By the time John had his hand wrapped loosely around the door handle, it was already being pulled open.
"Hello," a man said brightly, holding a Scotland Yard ID badge far too closely to John's face. "DI Smith, err, no, what's this say? James? James, then, DI James, can I use your phone?"
John closed his hanging jaw with a click, trying to sort all the words out in his head.
"Excellent," the man said, striding into the flat and looking around.
"I'm sorry," John said to the other man's thin back, closing the door behind him. "Do I know you?"
The strange man - DI James - turned round, grinning ear-to-ear. "Aren't you going to offer me tea?"
John blinked. "Yeah, okay," he said. He walked into the kitchen, looking over his shoulder as the DI flopped down on Sherlock's couch and let out a dramatic, contented sigh.
"So, you know Sherlock, then," John called from the kitchen, pouring tea into cups and setting the sugar dish on the tray he reserved for the rare visit from Mrs. Hudson, or perhaps Mycroft.
"Oh, yeah," James said casually. "I've met him before. Not exactly recently, but in London. Well, a London..."

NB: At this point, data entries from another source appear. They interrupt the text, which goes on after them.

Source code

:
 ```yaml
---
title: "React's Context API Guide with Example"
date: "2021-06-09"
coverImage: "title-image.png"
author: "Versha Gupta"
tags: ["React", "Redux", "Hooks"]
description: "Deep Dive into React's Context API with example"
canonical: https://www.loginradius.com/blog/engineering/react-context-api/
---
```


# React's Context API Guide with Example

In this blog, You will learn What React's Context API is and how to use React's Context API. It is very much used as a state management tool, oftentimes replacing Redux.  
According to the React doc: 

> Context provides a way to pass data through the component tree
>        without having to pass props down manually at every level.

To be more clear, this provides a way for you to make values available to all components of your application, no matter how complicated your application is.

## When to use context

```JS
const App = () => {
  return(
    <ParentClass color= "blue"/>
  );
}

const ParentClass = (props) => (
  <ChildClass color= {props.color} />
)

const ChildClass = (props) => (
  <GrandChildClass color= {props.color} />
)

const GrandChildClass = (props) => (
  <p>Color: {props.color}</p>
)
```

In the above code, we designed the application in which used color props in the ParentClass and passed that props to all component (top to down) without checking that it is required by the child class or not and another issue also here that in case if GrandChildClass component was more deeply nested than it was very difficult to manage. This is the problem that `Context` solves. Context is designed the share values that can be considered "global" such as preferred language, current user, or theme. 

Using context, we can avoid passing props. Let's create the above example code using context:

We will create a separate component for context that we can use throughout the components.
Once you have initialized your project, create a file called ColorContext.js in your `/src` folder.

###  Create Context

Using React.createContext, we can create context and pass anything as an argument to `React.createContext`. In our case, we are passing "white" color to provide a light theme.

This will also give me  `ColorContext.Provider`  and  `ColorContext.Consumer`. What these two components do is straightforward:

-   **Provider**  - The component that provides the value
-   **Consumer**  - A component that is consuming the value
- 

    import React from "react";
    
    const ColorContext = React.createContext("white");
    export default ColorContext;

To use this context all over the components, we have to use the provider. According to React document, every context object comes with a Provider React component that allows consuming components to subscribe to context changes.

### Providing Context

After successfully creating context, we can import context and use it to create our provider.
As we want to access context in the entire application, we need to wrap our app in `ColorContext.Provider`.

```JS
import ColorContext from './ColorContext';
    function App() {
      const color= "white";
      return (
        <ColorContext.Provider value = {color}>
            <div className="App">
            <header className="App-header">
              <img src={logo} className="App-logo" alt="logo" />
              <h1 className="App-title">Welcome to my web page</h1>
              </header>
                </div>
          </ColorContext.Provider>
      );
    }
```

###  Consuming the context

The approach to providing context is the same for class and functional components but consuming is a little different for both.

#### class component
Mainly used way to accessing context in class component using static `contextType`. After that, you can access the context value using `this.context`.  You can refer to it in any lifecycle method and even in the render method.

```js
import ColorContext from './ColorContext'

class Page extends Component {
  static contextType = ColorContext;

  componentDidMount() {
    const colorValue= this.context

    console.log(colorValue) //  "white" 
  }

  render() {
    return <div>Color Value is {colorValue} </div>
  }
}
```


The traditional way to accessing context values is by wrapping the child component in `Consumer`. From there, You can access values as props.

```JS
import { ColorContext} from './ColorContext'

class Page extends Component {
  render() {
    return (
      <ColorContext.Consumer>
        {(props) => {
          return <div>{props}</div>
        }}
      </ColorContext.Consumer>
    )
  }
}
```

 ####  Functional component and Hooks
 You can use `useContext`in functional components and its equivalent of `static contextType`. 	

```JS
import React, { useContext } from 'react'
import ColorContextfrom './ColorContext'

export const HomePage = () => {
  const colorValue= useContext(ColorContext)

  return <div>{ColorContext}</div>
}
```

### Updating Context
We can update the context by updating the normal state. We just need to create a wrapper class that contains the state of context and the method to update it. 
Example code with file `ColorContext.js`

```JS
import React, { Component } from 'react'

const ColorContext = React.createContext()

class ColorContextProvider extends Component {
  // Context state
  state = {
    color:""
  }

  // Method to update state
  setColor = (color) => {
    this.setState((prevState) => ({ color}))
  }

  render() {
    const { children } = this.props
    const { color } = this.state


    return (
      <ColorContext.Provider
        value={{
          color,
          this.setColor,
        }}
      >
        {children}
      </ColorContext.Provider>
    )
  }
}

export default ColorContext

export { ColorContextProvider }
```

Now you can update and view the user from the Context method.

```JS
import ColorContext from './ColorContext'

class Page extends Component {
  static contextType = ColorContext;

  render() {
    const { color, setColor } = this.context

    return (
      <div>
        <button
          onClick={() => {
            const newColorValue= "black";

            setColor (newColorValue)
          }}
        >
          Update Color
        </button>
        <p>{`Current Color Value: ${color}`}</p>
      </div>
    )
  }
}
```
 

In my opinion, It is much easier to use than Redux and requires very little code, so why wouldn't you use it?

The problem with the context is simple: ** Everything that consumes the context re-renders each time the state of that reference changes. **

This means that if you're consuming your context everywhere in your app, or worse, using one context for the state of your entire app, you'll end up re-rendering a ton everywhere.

John sat opposite him and set the tea tray on the sitting table between the two.
"How many sugars do you take," John asked with a thin smile.
James looked up from John's newspaper with surprise. "Hmm? Oh! Yes, sixteen, thank you."
John looked at him blankly. "Six, ahem, sixteen?"
"Sixteen, yeah, thanks," he said.
John rose his eyebrows, but started adding sugar into James' cup.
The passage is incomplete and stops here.